Representation in quotations varies by first and last author, most certainly as a result of the academic division of labor in the life sciences. However, what does it say about the scientific quotation that it appears first authors are more often to be quoted? Does this mean that the division of labor is changing such that the first authors are the lead scientists? Or does it imply that senior authors are being skipped over, or giving away their chance to comment on a study to the first author?

We thank the reviewer for asking bringing up these important questions. We have added better context to our first author analysis in our discussion. We have included the following two sections to address this. Also, we want to state that we find last authors to be slightly more quoted than first authors, as depicted in Fig. 2d., with first author quotation percentage largely appearing below the red line. We included this text in a response above and include it again here for convenience.

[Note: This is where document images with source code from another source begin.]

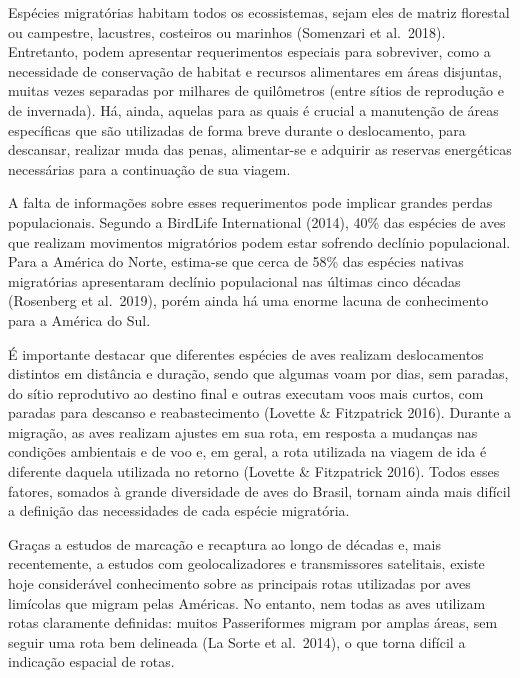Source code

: \documentclass[
  oneside]{scrbook}
\begin{document}
Espécies migratórias habitam todos os ecossistemas, sejam eles de matriz florestal ou campestre, lacustres, costeiros ou marinhos (Somenzari et al.~2018). Entretanto, podem apresentar requerimentos especiais para sobreviver, como a necessidade de conservação de habitat e recursos alimentares em áreas disjuntas, muitas vezes separadas por milhares de quilômetros (entre sítios de reprodução e de invernada). Há, ainda, aquelas para as quais é crucial a manutenção de áreas específicas que são utilizadas de forma breve durante o deslocamento, para descansar, realizar muda das penas, alimentar-se e adquirir as reservas energéticas necessárias para a continuação de sua viagem.

A falta de informações sobre esses requerimentos pode implicar grandes perdas populacionais. Segundo a BirdLife International (2014), 40\% das espécies de aves que realizam movimentos migratórios podem estar sofrendo declínio populacional. Para a América do Norte, estima-se que cerca de 58\% das espécies nativas migratórias apresentaram declínio populacional nas últimas cinco décadas (Rosenberg et al.~2019), porém ainda há uma enorme lacuna de conhecimento para a América do Sul.

É importante destacar que diferentes espécies de aves realizam deslocamentos distintos em distância e duração, sendo que algumas voam por dias, sem paradas, do sítio reprodutivo ao destino final e outras executam voos mais curtos, com paradas para descanso e reabastecimento (Lovette \& Fitzpatrick 2016). Durante a migração, as aves realizam ajustes em sua rota, em resposta a mudanças nas condições ambientais e de voo e, em geral, a rota utilizada na viagem de ida é diferente daquela utilizada no retorno (Lovette \& Fitzpatrick 2016). Todos esses fatores, somados à grande diversidade de aves do Brasil, tornam ainda mais difícil a definição das necessidades de cada espécie migratória.

Graças a estudos de marcação e recaptura ao longo de décadas e, mais recentemente, a estudos com geolocalizadores e transmissores satelitais, existe hoje considerável conhecimento sobre as principais rotas utilizadas por aves limícolas que migram pelas Américas. No entanto, nem todas as aves utilizam rotas claramente definidas: muitos Passeriformes migram por amplas áreas, sem seguir uma rota bem delineada (La Sorte et al.~2014), o que torna difícil a indicação espacial de rotas.
\end{document}
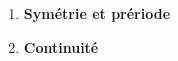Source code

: \begin{enumerate}
      \item \textbf{Symétrie et prériode}
            
      \item \textbf{Continuité}
            
\end{enumerate}
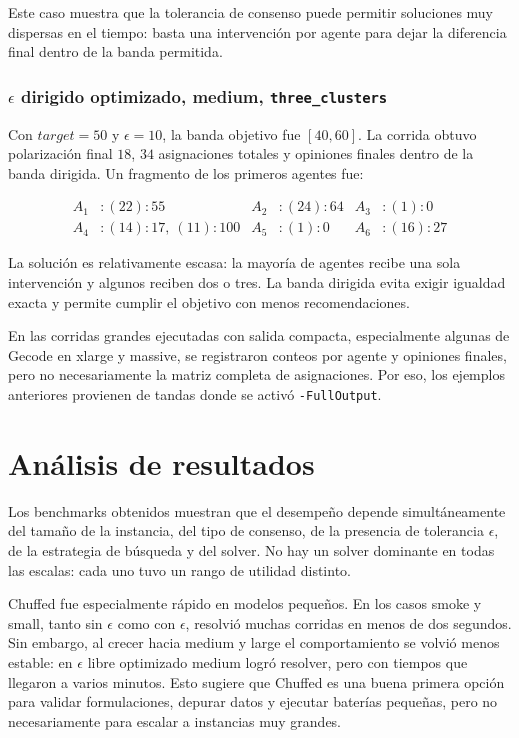 \documentclass[10pt,letterpaper]{article}
\begin{document}
Este caso muestra que la tolerancia de consenso puede permitir soluciones muy dispersas en el tiempo: basta una intervenci\'on por agente para dejar la diferencia final dentro de la banda permitida.

\subsubsection{\(\epsilon\) dirigido optimizado, medium, \texttt{three\_clusters}}

Con \(target=50\) y \(\epsilon=10\), la banda objetivo fue \([40,60]\). La corrida obtuvo polarizaci\'on final \(18\), \(34\) asignaciones totales y opiniones finales dentro de la banda dirigida. Un fragmento de los primeros agentes fue:

\[
\begin{aligned}
A_1 &: (22):55 &
A_2 &: (24):64 &
A_3 &: (1):0 \\
A_4 &: (14):17,\ (11):100 &
A_5 &: (1):0 &
A_6 &: (16):27
\end{aligned}
\]

La soluci\'on es relativamente escasa: la mayor\'ia de agentes recibe una sola intervenci\'on y algunos reciben dos o tres. La banda dirigida evita exigir igualdad exacta y permite cumplir el objetivo con menos recomendaciones.

En las corridas grandes ejecutadas con salida compacta, especialmente algunas de Gecode en xlarge y massive, se registraron conteos por agente y opiniones finales, pero no necesariamente la matriz completa de asignaciones. Por eso, los ejemplos anteriores provienen de tandas donde se activ\'o \texttt{-FullOutput}.

\section{An\'alisis de resultados}

Los benchmarks obtenidos muestran que el desempe\~no depende simult\'aneamente del tama\~no de la instancia, del tipo de consenso, de la presencia de tolerancia \(\epsilon\), de la estrategia de b\'usqueda y del solver. No hay un solver dominante en todas las escalas: cada uno tuvo un rango de utilidad distinto.

Chuffed fue especialmente r\'apido en modelos peque\~nos. En los casos smoke y small, tanto sin \(\epsilon\) como con \(\epsilon\), resolvi\'o muchas corridas en menos de dos segundos. Sin embargo, al crecer hacia medium y large el comportamiento se volvi\'o menos estable: en \(\epsilon\) libre optimizado medium logr\'o resolver, pero con tiempos que llegaron a varios minutos. Esto sugiere que Chuffed es una buena primera opci\'on para validar formulaciones, depurar datos y ejecutar bater\'ias peque\~nas, pero no necesariamente para escalar a instancias muy grandes.
\end{document}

“Before 2010, quotes predicted as from men are overrepresented in comparison to both first and last authors, but between 2010 and 2017 quotes predicted from men are only overrepresented in comparison for first authors. In 2020, we find a slight over-representation of quotes predicted to be from women relative to first and last authors, but still severely under-represented when considering the general population. The choice of comparison between first and last authors can reveal different aspects of the current state of academia. While this does not hold in all scientific fields, first authors are typically early career scientists and last authors are more senior scientists. It has also been shown that early career scientists tend to be more diverse than senior scientists [@doi:10.7554/eLife.60829; @doi:10.1096/fj.201800639]. Since we find that quotes are only slightly more likely to come from a last author, it is reasonable to compare the relative rate of predicted quotes from men to either authorship position. Comparison with last authorships may reveal more how gender bias currently exists whereas comparison with early career scientists may reveal bias in comparison to a future, more possibly diverse academic environment. We hope that increased representation and recognition of women in science, even beyond what is observed in authorship, can increase the proportion of women first and last authors such that it better reflects the general population.”

“In our analysis, we also find that there are more first authors with predicted East Asian name origin than last authors. This is in contrast to predicted Celtic/English and European name origins. Furthermore, we see that the amount of first author people with predicted East Asian name origins is increasing at a much faster rate than quotes are increasing. If this mismatched rate of representation continues, this could lead to an increasingly large erasure of early career scientists with East Asian name origins. As noted before, focusing on increasing engagement with early career scientists can help to reduce the growing disparity of public visibility of scientists with East Asian name origins.”

What might be the downstream impacts on the public stemming from the under-representation of scientists with East Asian names? According to Figure 3d, not only are East Asian namesunder-represented in quotations, but they are becoming more under-represented over time as they appear as authors in a greater number of Nature publications; Those with European names are proportionately represented in quotations given their share of authors in Nature. Why might this be, especially seeing as Anglo names are heavily over-represented?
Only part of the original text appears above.